Copy every line of the material below exactly.

== Task data ==

▽

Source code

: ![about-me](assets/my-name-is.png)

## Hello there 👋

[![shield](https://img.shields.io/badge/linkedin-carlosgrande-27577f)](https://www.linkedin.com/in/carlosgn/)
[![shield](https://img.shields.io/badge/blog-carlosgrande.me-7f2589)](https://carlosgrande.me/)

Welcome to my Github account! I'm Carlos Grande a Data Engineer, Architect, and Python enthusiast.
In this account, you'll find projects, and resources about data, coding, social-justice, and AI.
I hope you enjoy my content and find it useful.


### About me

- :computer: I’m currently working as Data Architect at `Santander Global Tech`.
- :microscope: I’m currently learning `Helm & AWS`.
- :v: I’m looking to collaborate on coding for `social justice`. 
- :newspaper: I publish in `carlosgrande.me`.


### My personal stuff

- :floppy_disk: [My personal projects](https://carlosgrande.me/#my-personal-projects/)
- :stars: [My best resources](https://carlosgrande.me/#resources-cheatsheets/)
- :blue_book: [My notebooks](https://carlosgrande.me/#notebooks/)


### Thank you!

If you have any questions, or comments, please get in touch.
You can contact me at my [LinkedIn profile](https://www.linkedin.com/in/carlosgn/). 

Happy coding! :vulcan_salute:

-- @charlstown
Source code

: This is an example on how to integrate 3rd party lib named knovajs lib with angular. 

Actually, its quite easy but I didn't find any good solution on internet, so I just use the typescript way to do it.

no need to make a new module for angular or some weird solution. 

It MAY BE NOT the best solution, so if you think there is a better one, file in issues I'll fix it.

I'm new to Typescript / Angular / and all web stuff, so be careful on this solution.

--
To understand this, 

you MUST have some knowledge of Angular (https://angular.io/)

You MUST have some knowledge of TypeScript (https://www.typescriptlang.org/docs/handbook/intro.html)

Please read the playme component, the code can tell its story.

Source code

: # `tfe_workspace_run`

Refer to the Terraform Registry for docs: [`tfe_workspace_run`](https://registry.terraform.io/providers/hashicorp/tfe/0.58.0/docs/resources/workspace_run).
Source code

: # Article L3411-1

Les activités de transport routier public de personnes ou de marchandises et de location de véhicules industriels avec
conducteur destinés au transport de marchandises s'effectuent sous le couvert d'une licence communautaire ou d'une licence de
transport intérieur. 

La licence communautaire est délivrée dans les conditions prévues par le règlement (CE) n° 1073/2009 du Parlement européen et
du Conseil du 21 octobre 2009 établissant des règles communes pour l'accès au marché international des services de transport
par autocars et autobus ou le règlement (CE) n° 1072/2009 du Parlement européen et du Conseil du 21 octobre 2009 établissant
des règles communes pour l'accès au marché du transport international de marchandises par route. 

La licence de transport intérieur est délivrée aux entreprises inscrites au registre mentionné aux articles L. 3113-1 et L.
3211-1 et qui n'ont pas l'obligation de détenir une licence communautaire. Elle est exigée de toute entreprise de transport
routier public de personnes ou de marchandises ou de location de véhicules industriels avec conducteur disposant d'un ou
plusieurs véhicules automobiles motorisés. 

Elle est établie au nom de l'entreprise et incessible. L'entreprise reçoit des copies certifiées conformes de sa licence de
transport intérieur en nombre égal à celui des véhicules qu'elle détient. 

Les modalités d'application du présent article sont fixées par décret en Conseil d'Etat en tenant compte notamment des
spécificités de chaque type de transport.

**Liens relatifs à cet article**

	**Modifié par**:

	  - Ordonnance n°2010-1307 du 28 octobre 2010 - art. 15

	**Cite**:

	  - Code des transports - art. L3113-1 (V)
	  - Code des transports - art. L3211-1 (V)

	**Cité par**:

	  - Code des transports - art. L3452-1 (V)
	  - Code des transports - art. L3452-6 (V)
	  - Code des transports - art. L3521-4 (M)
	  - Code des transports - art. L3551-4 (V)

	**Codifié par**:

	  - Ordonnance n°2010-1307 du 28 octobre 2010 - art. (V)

△

== Response for this exercise ==
Source code

: ![about-me](assets/my-name-is.png)

## Hello there 👋

[![shield](https://img.shields.io/badge/linkedin-carlosgrande-27577f)](https://www.linkedin.com/in/carlosgn/)
[![shield](https://img.shields.io/badge/blog-carlosgrande.me-7f2589)](https://carlosgrande.me/)

Welcome to my Github account! I'm Carlos Grande a Data Engineer, Architect, and Python enthusiast.
In this account, you'll find projects, and resources about data, coding, social-justice, and AI.
I hope you enjoy my content and find it useful.


### About me

- :computer: I’m currently working as Data Architect at `Santander Global Tech`.
- :microscope: I’m currently learning `Helm & AWS`.
- :v: I’m looking to collaborate on coding for `social justice`. 
- :newspaper: I publish in `carlosgrande.me`.


### My personal stuff

- :floppy_disk: [My personal projects](https://carlosgrande.me/#my-personal-projects/)
- :stars: [My best resources](https://carlosgrande.me/#resources-cheatsheets/)
- :blue_book: [My notebooks](https://carlosgrande.me/#notebooks/)


### Thank you!

If you have any questions, or comments, please get in touch.
You can contact me at my [LinkedIn profile](https://www.linkedin.com/in/carlosgn/). 

Happy coding! :vulcan_salute:

-- @charlstown
Source code

: This is an example on how to integrate 3rd party lib named knovajs lib with angular. 

Actually, its quite easy but I didn't find any good solution on internet, so I just use the typescript way to do it.

no need to make a new module for angular or some weird solution. 

It MAY BE NOT the best solution, so if you think there is a better one, file in issues I'll fix it.

I'm new to Typescript / Angular / and all web stuff, so be careful on this solution.

--
To understand this, 

you MUST have some knowledge of Angular (https://angular.io/)

You MUST have some knowledge of TypeScript (https://www.typescriptlang.org/docs/handbook/intro.html)

Please read the playme component, the code can tell its story.

Source code

: # `tfe_workspace_run`

Refer to the Terraform Registry for docs: [`tfe_workspace_run`](https://registry.terraform.io/providers/hashicorp/tfe/0.58.0/docs/resources/workspace_run).
Source code

: # Article L3411-1

Les activités de transport routier public de personnes ou de marchandises et de location de véhicules industriels avec
conducteur destinés au transport de marchandises s'effectuent sous le couvert d'une licence communautaire ou d'une licence de
transport intérieur. 

La licence communautaire est délivrée dans les conditions prévues par le règlement (CE) n° 1073/2009 du Parlement européen et
du Conseil du 21 octobre 2009 établissant des règles communes pour l'accès au marché international des services de transport
par autocars et autobus ou le règlement (CE) n° 1072/2009 du Parlement européen et du Conseil du 21 octobre 2009 établissant
des règles communes pour l'accès au marché du transport international de marchandises par route. 

La licence de transport intérieur est délivrée aux entreprises inscrites au registre mentionné aux articles L. 3113-1 et L.
3211-1 et qui n'ont pas l'obligation de détenir une licence communautaire. Elle est exigée de toute entreprise de transport
routier public de personnes ou de marchandises ou de location de véhicules industriels avec conducteur disposant d'un ou
plusieurs véhicules automobiles motorisés. 

Elle est établie au nom de l'entreprise et incessible. L'entreprise reçoit des copies certifiées conformes de sa licence de
transport intérieur en nombre égal à celui des véhicules qu'elle détient. 

Les modalités d'application du présent article sont fixées par décret en Conseil d'Etat en tenant compte notamment des
spécificités de chaque type de transport.

**Liens relatifs à cet article**

	**Modifié par**:

	  - Ordonnance n°2010-1307 du 28 octobre 2010 - art. 15

	**Cite**:

	  - Code des transports - art. L3113-1 (V)
	  - Code des transports - art. L3211-1 (V)

	**Cité par**:

	  - Code des transports - art. L3452-1 (V)
	  - Code des transports - art. L3452-6 (V)
	  - Code des transports - art. L3521-4 (M)
	  - Code des transports - art. L3551-4 (V)

	**Codifié par**:

	  - Ordonnance n°2010-1307 du 28 octobre 2010 - art. (V)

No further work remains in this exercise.